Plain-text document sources
◇ ◇ ◇ ◇ ◇ ◇ ◇

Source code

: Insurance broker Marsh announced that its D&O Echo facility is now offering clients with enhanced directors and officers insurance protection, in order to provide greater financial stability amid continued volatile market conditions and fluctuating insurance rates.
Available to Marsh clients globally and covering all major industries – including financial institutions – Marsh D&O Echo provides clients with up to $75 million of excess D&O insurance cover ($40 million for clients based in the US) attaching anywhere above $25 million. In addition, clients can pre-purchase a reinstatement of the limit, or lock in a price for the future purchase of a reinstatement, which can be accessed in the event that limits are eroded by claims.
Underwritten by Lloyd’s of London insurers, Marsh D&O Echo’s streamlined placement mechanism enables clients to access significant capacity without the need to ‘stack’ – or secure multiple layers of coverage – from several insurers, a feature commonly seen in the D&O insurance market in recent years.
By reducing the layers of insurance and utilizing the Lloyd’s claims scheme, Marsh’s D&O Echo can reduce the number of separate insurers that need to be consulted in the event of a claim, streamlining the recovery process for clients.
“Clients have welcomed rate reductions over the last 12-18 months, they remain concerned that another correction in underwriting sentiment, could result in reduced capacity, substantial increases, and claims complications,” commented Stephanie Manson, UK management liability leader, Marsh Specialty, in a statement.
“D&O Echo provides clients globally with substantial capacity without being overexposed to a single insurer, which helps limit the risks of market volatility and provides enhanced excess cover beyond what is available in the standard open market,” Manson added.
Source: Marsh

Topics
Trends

◇ ◇ ◇ ◇ ◇ ◇ ◇

- _What this task involves_
Only the lines from the line with "provides clients globally" to the final line of the entries are to be returned, each exactly as written, both ends included.

- _Task result_
“D&O Echo provides clients globally with substantial capacity without being overexposed to a single insurer, which helps limit the risks of market volatility and provides enhanced excess cover beyond what is available in the standard open market,” Manson added.
Source: Marsh

Topics
Trends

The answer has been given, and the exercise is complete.